What lines in the entries below contain the word "IProcess"? Copy all of them.

= = = = =

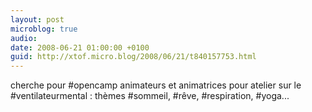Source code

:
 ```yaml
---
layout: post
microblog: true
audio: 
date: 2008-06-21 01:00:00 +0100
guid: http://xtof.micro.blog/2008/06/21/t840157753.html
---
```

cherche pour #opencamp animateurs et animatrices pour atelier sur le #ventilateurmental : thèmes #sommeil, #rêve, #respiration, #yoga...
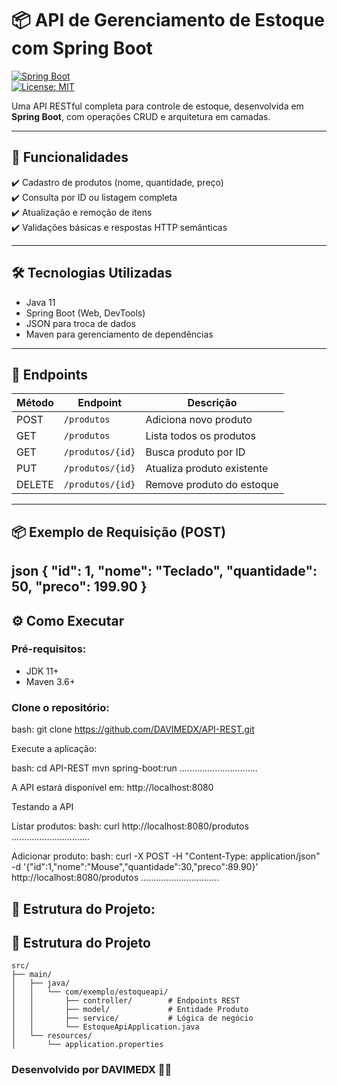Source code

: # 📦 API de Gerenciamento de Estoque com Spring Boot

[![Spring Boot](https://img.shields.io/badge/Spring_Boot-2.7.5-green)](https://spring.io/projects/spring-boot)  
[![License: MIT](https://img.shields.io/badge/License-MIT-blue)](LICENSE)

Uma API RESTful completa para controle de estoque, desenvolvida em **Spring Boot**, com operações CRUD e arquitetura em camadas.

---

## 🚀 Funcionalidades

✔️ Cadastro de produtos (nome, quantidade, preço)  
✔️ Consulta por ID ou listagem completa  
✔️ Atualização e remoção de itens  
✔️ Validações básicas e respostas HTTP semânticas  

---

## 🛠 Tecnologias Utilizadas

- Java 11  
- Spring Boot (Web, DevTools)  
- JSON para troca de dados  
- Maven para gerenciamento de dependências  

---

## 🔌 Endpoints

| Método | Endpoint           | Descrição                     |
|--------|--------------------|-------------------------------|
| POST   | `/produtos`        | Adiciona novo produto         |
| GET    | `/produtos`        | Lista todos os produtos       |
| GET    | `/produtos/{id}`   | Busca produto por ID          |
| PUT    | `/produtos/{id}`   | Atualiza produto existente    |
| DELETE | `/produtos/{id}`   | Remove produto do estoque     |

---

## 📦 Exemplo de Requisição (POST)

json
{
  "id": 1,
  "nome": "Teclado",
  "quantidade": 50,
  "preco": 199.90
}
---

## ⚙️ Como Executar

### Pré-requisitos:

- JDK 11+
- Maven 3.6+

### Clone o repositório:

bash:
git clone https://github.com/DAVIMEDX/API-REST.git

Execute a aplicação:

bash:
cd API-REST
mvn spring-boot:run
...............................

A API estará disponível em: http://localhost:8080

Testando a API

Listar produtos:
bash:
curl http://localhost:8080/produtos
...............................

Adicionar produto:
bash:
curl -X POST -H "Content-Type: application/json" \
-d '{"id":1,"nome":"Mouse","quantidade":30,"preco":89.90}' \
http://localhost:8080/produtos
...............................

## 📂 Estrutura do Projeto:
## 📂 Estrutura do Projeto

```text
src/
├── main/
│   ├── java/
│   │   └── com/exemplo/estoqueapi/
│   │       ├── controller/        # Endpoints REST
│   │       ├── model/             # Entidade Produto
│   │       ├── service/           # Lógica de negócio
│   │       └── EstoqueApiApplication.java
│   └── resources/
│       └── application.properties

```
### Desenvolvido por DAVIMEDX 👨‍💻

= = = = =

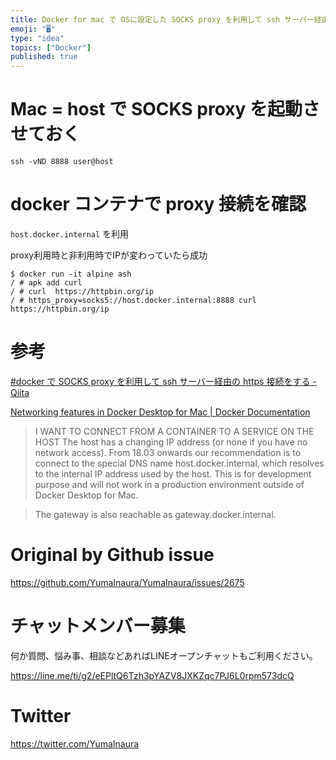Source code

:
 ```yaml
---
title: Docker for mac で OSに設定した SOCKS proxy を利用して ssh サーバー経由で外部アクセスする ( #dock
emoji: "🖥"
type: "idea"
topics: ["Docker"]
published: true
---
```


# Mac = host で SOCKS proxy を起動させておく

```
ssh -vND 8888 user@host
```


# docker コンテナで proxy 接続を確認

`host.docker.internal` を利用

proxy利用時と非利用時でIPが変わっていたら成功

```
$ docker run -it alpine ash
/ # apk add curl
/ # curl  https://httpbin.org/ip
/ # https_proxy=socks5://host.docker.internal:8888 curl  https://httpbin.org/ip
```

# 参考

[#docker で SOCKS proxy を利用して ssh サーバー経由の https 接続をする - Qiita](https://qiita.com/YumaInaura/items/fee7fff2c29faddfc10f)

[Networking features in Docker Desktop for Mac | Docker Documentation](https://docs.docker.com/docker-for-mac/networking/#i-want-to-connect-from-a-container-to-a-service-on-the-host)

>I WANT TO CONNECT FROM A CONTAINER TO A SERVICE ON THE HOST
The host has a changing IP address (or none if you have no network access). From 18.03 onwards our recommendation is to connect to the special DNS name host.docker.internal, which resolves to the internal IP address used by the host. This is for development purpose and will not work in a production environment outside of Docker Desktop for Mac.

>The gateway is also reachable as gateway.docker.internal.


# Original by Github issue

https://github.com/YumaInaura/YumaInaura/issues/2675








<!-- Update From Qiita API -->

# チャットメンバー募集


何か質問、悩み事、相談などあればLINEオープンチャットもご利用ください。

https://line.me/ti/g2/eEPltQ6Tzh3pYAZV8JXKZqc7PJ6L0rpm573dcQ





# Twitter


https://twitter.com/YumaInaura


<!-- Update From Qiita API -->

= = = = =

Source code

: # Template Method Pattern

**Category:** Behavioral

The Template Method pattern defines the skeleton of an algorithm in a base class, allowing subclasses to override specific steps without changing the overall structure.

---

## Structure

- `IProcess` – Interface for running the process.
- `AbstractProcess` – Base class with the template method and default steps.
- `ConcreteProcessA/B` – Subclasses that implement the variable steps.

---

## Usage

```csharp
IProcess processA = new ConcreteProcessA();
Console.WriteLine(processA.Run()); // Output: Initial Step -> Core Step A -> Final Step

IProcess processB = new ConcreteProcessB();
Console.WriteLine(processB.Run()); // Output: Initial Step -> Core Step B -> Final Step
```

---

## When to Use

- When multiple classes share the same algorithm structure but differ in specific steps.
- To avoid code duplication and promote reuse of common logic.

= = = = =

FINISHED EXERCISE:
- `IProcess` – Interface for running the process.
IProcess processA = new ConcreteProcessA();
IProcess processB = new ConcreteProcessB();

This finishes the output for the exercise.